### The input ###
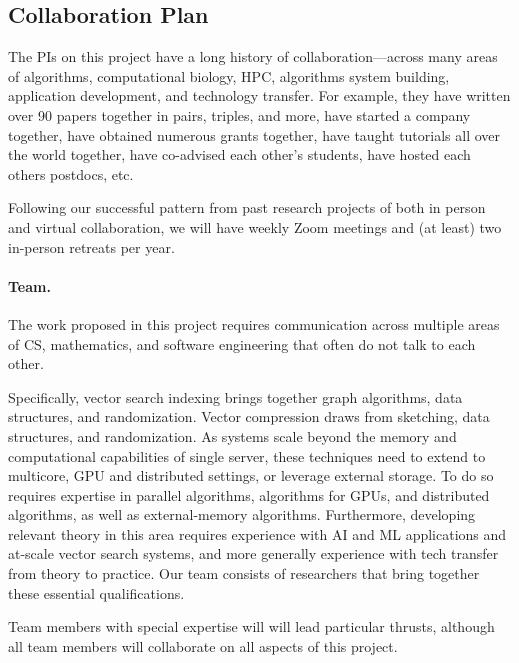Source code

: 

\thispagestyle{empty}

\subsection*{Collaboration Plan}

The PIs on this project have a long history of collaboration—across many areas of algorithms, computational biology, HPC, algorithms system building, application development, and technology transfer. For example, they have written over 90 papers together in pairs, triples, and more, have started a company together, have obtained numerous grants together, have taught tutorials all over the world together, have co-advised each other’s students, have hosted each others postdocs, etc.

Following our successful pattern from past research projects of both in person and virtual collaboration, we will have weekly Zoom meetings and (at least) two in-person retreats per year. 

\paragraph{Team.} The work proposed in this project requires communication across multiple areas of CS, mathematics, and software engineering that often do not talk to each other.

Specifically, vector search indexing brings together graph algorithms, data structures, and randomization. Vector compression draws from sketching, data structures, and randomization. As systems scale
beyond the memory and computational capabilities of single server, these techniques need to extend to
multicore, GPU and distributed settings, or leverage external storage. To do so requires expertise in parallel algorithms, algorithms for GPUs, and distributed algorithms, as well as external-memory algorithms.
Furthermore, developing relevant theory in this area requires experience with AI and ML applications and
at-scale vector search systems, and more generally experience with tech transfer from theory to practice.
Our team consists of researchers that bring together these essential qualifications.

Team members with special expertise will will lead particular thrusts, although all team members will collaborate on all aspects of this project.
###
◆ Instructions to follow
Copy each line of the preceding material that contains "from".

◆ Expected answer
Following our successful pattern from past research projects of both in person and virtual collaboration, we will have weekly Zoom meetings and (at least) two in-person retreats per year. 
Specifically, vector search indexing brings together graph algorithms, data structures, and randomization. Vector compression draws from sketching, data structures, and randomization. As systems scale
at-scale vector search systems, and more generally experience with tech transfer from theory to practice.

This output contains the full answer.